Iteration is not failure. Expert AI users iterate — they send a first prompt, evaluate the output, and follow up: "Make it shorter," "Less formal," "Expand the third option." Multi-turn conversations are often more productive than trying to write the perfect single prompt. Think of it as a dialogue, not a command.

Before and after: the same request, rewritten

The same request written at three levels of specificity. Notice how each version gives the prediction engine more to work with.

1

Typical first attempt

"Help me write a LinkedIn post."

The AI has no idea what topic, tone, audience, or goal you have. It guesses all of these. The result will be usable at best, forgettable always.

2

With role and context

"I'm a marketing manager who just completed a three-month AI implementation project at my company. Help me write a LinkedIn post about what we learned."

Better. But still no format spec, no audience, and "what we learned" is vague. Reasonable output — probably too long and too generic.

3

With role, context, and format

"I'm a marketing manager who just completed a three-month AI implementation project. The biggest lesson: the hardest part wasn't the technology — it was getting the team to change their workflows. Write a LinkedIn post that shares this insight for other managers going through the same thing. First-person narrative tone, start with a specific moment rather than a general statement, under 250 words."

Now the AI has enough to produce something genuinely useful on the first attempt.

Hands-On Exercise

Rewrite your weakest prompt

ClaudeChatGPTGemini

Think of a time you used AI and the result was disappointing — too generic, too long, wrong tone, missed the point. If nothing comes to mind, use one of the "weak" prompts from this lesson.

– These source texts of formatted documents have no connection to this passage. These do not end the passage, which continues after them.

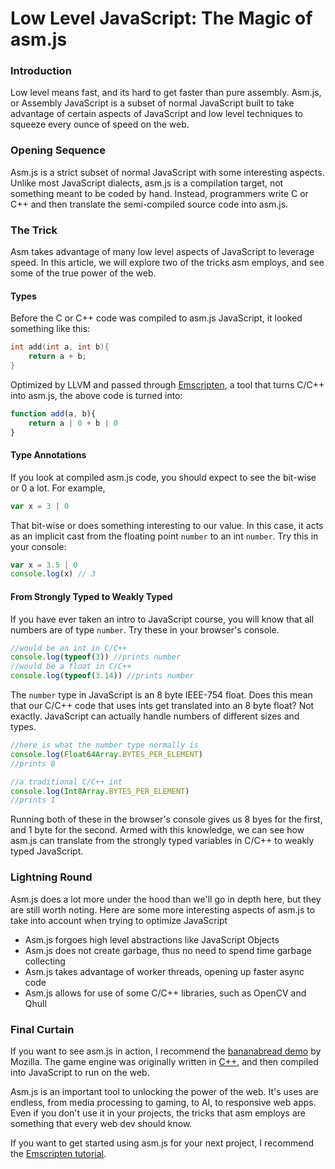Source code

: # Low Level JavaScript: The Magic of asm.js

### Introduction
Low level means fast, and its hard to get faster than pure assembly. Asm.js, or Assembly JavaScript is a subset of normal JavaScript built to take advantage of certain aspects of JavaScript and low level techniques to squeeze every ounce of speed on the web.
### Opening Sequence 
Asm.js is a strict subset of normal JavaScript with some interesting aspects. Unlike most JavaScript dialects, asm.js is a compilation target, not something meant to be coded by hand. Instead, programmers write C or C++ and then translate the semi-compiled source code into asm.js.
### The Trick
Asm takes advantage of many low level aspects of JavaScript to leverage speed. In this article, we will explore two of the tricks asm employs, and see some of the true power of the web. 
#### Types
Before the C or C++ code was compiled to asm.js JavaScript, it looked something like this:
```c++
int add(int a, int b){
	return a + b;
}
``` 
Optimized by LLVM and passed through  [Emscripten](https://emscripten.org/), a tool that turns C/C++ into asm.js, the above code is turned into:
```javascript
function add(a, b){
	return a | 0 + b | 0
}
```
#### Type Annotations
If you look at compiled asm.js code, you should expect to see the bit-wise or 0 a lot. For example, 
```javascript
var x = 3 | 0
```
That bit-wise or does something interesting to our value. In this case, it acts as an implicit cast from the floating point `number` to an int `number`. Try this in your console:
```javascript
var x = 3.5 | 0
console.log(x) // 3
```
#### From Strongly Typed to Weakly Typed
If you have ever taken an intro to JavaScript course, you will know that all numbers are of type `number`.  Try these in your browser's console.
```javascript
//would be an int in C/C++
console.log(typeof(3)) //prints number
//would be a float in C/C++
console.log(typeof(3.14)) //prints number
```
The `number` type in JavaScript is an 8 byte IEEE-754 float. Does this mean that our C/C++ code that uses ints get translated into an 8 byte float? Not exactly. JavaScript can actually handle numbers of different sizes and types. 
```javascript
//here is what the number type normally is
console.log(Float64Array.BYTES_PER_ELEMENT)
//prints 8
```
```javascript
//a traditional C/C++ int
console.log(Int8Array.BYTES_PER_ELEMENT)
//prints 1
```
Running both of these in the browser's console gives us 8 byes for the first, and 1 byte for the second. Armed with this knowledge, we can see how asm.js can translate from the strongly typed variables in C/C++ to weakly typed JavaScript.

### Lightning Round
Asm.js does a lot more under the hood than we'll go in depth here, but they are still worth noting. Here are some more interesting aspects of asm.js to take into account when trying to optimize JavaScript

 - Asm.js forgoes high level abstractions like JavaScript Objects
 - Asm.js does not create garbage, thus no need to spend time garbage collecting
 - Asm.js takes advantage of worker threads, opening up faster async code
 - Asm.js allows for use of some C/C++ libraries, such as OpenCV and Qhull
 
 ### Final Curtain
If you want to see asm.js in action, I recommend the [bananabread demo](https://kripken.github.io/misc-js-benchmarks/banana/index.html) by Mozilla. The game engine was originally written in [C++](https://en.wikipedia.org/wiki/Cube_2:_Sauerbraten), and then compiled into JavaScript to run on the web.

Asm.js is an important tool to unlocking the power of the web. It's uses are endless, from media processing to gaming, to AI, to responsive web apps. Even if you don't use it in your projects, the tricks that asm employs are something that every web dev should know. 

If you want to get started using asm.js for your next project, I recommend the [Emscripten tutorial](https://emscripten.org/docs/getting_started/Tutorial.html).
<!--stackedit_data:
eyJoaXN0b3J5IjpbNTgwNDg3MTddfQ==
-->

Take that prompt and rewrite it three times, adding one element each time:

Rewrite 1 — Add a role

Start with: "You are a [role]..."

Rewrite 2 — Add context

Add: audience, constraints, background, what you've already tried.

Rewrite 3 — Add a format spec

Add: length, structure, tone, output style.

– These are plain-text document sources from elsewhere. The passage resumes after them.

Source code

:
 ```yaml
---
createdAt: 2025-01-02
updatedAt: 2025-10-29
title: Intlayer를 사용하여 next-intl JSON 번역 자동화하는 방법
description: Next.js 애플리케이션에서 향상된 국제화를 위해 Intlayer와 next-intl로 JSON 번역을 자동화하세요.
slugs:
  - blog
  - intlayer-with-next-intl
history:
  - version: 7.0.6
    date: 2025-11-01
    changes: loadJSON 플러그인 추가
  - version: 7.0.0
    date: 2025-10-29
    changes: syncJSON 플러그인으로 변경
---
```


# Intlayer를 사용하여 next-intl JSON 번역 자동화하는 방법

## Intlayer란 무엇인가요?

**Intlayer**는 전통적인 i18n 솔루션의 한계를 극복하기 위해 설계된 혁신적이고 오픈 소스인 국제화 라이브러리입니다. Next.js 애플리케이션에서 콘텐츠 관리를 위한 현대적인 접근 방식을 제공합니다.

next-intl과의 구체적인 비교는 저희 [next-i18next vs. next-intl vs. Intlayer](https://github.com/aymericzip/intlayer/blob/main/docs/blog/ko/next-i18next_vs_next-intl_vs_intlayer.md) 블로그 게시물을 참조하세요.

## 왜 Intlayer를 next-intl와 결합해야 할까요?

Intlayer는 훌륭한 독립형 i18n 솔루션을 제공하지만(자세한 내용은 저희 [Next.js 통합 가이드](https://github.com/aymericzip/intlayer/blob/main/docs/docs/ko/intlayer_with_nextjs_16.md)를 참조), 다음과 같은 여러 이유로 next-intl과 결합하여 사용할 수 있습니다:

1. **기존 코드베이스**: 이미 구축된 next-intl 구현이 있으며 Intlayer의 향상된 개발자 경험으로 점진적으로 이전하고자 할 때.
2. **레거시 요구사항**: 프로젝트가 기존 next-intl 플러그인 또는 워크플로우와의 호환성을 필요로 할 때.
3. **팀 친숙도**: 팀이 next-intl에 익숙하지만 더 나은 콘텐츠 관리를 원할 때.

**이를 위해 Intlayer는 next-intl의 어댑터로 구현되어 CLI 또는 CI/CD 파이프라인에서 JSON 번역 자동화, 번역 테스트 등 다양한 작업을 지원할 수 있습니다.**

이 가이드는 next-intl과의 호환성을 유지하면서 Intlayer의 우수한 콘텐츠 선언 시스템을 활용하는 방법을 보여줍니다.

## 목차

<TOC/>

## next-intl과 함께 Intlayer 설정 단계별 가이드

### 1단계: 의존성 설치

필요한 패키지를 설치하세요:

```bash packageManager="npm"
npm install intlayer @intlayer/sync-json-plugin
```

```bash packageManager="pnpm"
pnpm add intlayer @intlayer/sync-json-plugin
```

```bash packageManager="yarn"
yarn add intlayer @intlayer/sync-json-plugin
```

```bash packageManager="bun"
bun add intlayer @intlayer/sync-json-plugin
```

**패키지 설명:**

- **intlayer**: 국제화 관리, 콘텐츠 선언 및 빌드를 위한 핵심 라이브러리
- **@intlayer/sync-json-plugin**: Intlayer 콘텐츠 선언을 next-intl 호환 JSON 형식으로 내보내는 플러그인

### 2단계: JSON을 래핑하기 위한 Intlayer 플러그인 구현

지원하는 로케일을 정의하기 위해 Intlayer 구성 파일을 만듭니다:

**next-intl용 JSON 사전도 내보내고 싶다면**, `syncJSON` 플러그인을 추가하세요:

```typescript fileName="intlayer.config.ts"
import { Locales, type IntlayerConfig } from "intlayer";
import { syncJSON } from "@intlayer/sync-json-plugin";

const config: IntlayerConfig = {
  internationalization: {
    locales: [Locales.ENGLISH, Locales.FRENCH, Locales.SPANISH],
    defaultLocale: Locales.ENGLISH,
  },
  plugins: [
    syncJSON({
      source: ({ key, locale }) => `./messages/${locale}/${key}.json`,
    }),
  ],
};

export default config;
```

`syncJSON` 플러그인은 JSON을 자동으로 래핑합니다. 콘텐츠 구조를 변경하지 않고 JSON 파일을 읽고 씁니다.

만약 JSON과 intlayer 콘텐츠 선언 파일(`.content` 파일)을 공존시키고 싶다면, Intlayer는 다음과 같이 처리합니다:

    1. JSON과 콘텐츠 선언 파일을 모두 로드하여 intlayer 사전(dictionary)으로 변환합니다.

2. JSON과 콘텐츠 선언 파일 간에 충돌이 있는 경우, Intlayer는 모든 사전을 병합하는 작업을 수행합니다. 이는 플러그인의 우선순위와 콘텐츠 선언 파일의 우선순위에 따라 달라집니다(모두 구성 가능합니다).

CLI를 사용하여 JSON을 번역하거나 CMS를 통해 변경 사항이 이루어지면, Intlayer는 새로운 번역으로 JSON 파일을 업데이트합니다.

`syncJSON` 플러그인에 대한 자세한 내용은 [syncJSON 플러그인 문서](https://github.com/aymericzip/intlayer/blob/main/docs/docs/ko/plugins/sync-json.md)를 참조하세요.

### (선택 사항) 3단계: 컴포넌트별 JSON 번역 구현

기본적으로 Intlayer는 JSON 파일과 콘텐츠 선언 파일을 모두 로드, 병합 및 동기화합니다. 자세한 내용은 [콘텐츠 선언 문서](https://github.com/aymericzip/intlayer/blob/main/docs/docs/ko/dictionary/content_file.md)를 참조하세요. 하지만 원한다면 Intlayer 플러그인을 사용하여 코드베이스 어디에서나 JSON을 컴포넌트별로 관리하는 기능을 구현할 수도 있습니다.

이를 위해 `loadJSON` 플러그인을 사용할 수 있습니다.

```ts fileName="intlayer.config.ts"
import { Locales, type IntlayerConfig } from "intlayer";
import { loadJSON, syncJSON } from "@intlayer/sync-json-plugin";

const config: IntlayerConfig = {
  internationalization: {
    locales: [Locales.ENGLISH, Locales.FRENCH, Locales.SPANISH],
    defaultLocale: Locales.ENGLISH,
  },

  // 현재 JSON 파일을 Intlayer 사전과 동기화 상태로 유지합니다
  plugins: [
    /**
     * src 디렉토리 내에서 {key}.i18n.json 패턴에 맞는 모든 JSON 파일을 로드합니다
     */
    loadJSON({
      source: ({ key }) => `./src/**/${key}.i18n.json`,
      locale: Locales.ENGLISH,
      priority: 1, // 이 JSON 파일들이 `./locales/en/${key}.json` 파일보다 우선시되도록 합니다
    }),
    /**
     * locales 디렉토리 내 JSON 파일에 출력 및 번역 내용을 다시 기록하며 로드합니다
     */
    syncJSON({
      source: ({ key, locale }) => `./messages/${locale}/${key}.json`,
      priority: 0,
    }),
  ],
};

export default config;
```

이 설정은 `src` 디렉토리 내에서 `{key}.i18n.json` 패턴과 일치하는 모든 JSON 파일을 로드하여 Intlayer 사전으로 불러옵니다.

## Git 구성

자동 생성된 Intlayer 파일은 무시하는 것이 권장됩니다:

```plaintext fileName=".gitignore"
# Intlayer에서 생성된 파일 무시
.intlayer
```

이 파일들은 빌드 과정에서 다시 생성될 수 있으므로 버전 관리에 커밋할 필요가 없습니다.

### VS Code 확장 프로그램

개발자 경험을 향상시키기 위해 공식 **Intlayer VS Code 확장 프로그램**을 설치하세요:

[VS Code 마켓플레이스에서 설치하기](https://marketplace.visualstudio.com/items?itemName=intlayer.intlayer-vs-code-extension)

Try all three versions in an actual AI tool. Which changed the result most — the role, the context, or the format spec?

Don't try to write the perfect prompt on the first try. The goal is to notice what each element adds.
Active Recall

Before moving on — close this lesson and answer these from memory. Then come back and check. Testing yourself (not re-reading) is how this sticks.

1 What are the three fundamental elements of a well-structured prompt? Give a brief description of what each one does.
2 Write a before-and-after example of a prompt from your own work or life. What specific changes did you make, and why?
3 Why is iteration a normal and expected part of good AI use, not a sign that something went wrong?
Reflection
💭

Look back at your last three AI interactions. Without judging yourself, notice: did you provide a role? Did you give context? Did you specify the output format? What one habit, if you added it to every prompt, would most improve your results?

Key Takeaway

Effective prompts give AI a role, provide necessary context, and specify the desired output format. You are not asking a question — you are providing context to a prediction engine. Iteration is normal. The goal is better first attempts, not perfect first attempts.